# EXTRACTED ENTRIES
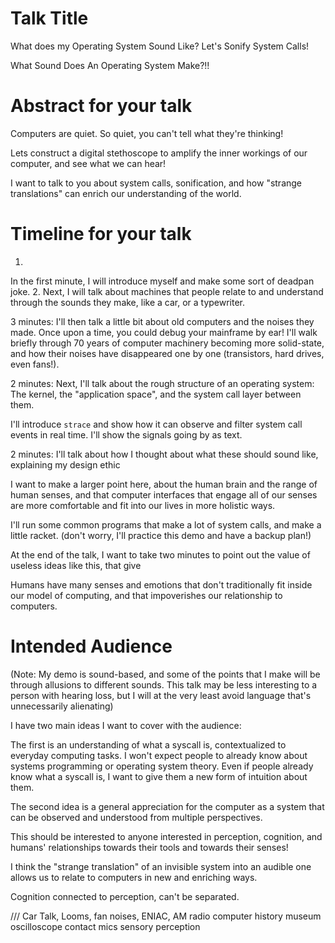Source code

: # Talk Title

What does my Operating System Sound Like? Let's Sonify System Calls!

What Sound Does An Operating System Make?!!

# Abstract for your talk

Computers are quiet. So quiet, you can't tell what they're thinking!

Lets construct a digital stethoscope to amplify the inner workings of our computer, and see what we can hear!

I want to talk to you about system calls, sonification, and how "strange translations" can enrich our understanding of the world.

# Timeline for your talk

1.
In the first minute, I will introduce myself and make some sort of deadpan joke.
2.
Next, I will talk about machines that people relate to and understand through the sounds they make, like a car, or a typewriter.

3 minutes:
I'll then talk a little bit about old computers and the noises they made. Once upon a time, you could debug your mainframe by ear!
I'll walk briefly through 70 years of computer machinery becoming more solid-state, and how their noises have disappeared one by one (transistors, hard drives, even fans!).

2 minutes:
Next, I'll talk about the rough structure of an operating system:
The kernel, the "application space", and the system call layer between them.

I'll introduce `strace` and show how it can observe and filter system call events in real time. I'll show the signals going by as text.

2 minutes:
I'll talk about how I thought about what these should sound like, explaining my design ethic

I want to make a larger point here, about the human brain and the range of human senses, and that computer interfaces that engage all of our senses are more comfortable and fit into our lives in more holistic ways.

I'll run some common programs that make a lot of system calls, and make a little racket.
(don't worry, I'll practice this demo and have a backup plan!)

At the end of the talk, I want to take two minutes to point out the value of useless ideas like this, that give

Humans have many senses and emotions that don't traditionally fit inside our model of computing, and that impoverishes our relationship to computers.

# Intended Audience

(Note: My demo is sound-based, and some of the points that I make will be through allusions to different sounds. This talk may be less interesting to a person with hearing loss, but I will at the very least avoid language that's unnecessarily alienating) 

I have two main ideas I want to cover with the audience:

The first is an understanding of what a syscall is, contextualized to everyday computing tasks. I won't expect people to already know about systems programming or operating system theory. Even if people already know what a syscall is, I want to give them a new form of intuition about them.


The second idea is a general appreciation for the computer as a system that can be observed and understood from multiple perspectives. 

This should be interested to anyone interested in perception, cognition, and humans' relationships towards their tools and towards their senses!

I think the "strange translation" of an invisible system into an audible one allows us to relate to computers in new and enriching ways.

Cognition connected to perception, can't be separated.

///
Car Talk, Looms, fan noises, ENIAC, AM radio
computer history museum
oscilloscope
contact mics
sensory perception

---

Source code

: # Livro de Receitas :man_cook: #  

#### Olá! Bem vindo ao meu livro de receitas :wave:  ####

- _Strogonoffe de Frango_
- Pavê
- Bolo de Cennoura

# TASK INSTRUCTIONS
Whenever a line includes the word "they", pull it out of the entries.

# RESPONSE TO THE TASK
Computers are quiet. So quiet, you can't tell what they're thinking!
Next, I will talk about machines that people relate to and understand through the sounds they make, like a car, or a typewriter.
I'll then talk a little bit about old computers and the noises they made. Once upon a time, you could debug your mainframe by ear!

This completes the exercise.